Pox: an American History is less about smallpox in general, and more about the epidemics that swept America at the turn of the century, and how they led to the formation of a federal health system, plus debates about compulsory vaccination, medical ethics and more.
Now, smallpox was one of my big childhood fears (along with black holes and Daleks), so I started this book thinking that anyone who refused a smallpox vaccine was a dangerous idiot, same as the contemporary anti-vaxxers. But it’s actually a lot more complicated than that: the smallpox vaccine was (and still is!) the most dangerous, side-effect-filled one around, and for many people, the vaccine was worse than the disease. Even if you didn’t get tetanus from an infected sample, as many children did, you might be unable to work for weeks until your body recovered. For poor people with families to support, that was an unacceptable choice. Oh yeah, and many states and cities had compulsory vaccination before there was a safe vaccine.

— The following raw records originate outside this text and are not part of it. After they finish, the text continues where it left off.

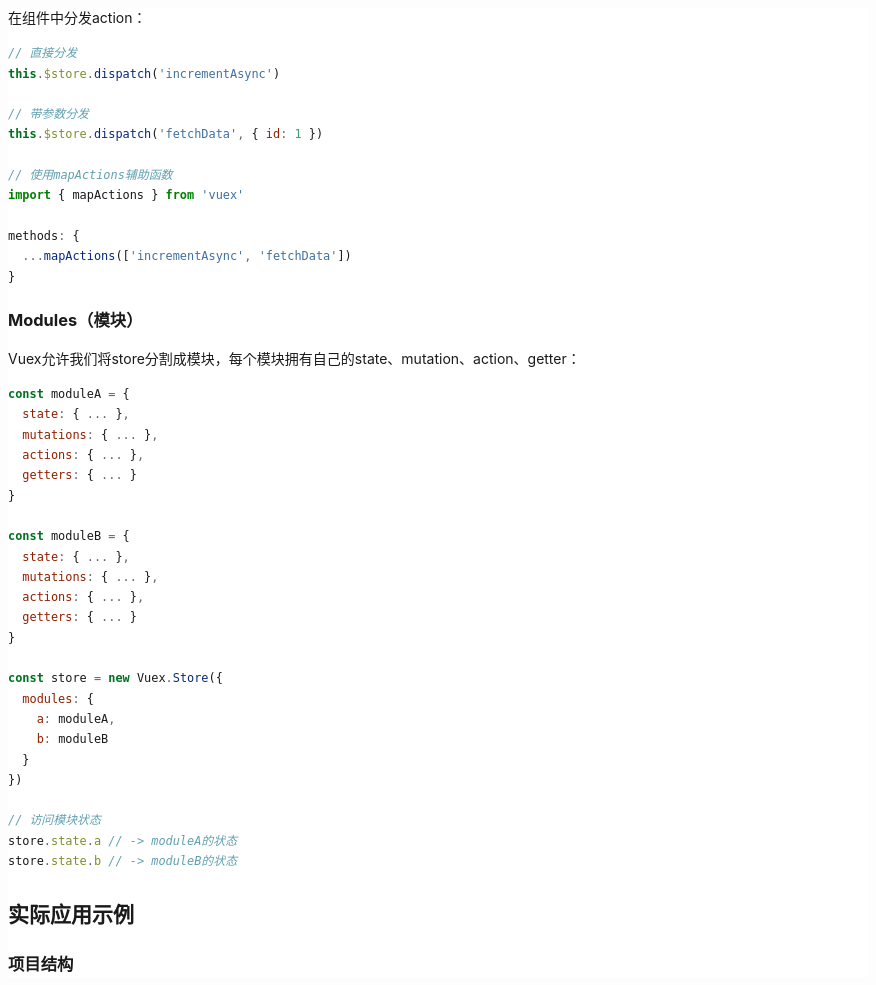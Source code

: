 在组件中分发action：

```js
// 直接分发
this.$store.dispatch('incrementAsync')

// 带参数分发
this.$store.dispatch('fetchData', { id: 1 })

// 使用mapActions辅助函数
import { mapActions } from 'vuex'

methods: {
  ...mapActions(['incrementAsync', 'fetchData'])
}
```

### Modules（模块）

Vuex允许我们将store分割成模块，每个模块拥有自己的state、mutation、action、getter：

```js
const moduleA = {
  state: { ... },
  mutations: { ... },
  actions: { ... },
  getters: { ... }
}

const moduleB = {
  state: { ... },
  mutations: { ... },
  actions: { ... },
  getters: { ... }
}

const store = new Vuex.Store({
  modules: {
    a: moduleA,
    b: moduleB
  }
})

// 访问模块状态
store.state.a // -> moduleA的状态
store.state.b // -> moduleB的状态
```

## 实际应用示例

### 项目结构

Then there’s the issue where, yeah, smallpox was basically wiped out in the Philippines, but that was because the US army were rounding people up and vaccinating them by force. In the United States, the same treatment was meted out to African Americans and Italians, and anyone else who seemed a bit shifty. (Spoilers! Wealthy white people were treated differently to the poor! I know, who saw that coming, right?)
In fact, for quite a few years, white Americans, particularly in the South, were quite convinced that smallpox was restricted to black people. Boy, were they hilariously wrong. There’s quite an interesting sequence about a public health official, whose name now escapes me and my Kobo is not to hand, who basically made it his mission to promote public health in the South. And he came to the conclusion that Southerners were intelligent, sensible people who would give you a chance if you were honest with them, but their political institutions were messed up. That seems pretty universal, really.
(This guy was also the son of a Confederate hero, a very privileged white dude who was quite pro the Jim Crow laws and other general racism, but he was also one of the few public health officials who even acknowledged that African Americans also needed support in their health issues, and he spent his later years empowering black communities to wipe out tuberculosis. People: complicated.)
Suffice to say, things were pretty complicated and a lot of people died before matters were taken in hand. Willrich had a lot to say about the growing power of the federal government at the time, much of which I skimmed because it was quite repetitive. One of those books where the topic is more interesting than the writing. But it basically boiled down to this:
The federal government finally began to oversee vaccine manufacturing, and imposed restrictions and rules, and shut down any manufacturers who weren’t doing their job properly.
This was hailed as the rise of socialism and the end of American democracy.
So far, so contemporary. But what we don’t get these days is actual socialists taking offence and saying, nope, this is all so much capitalist bullshit, and a pox (heh) on both your houses.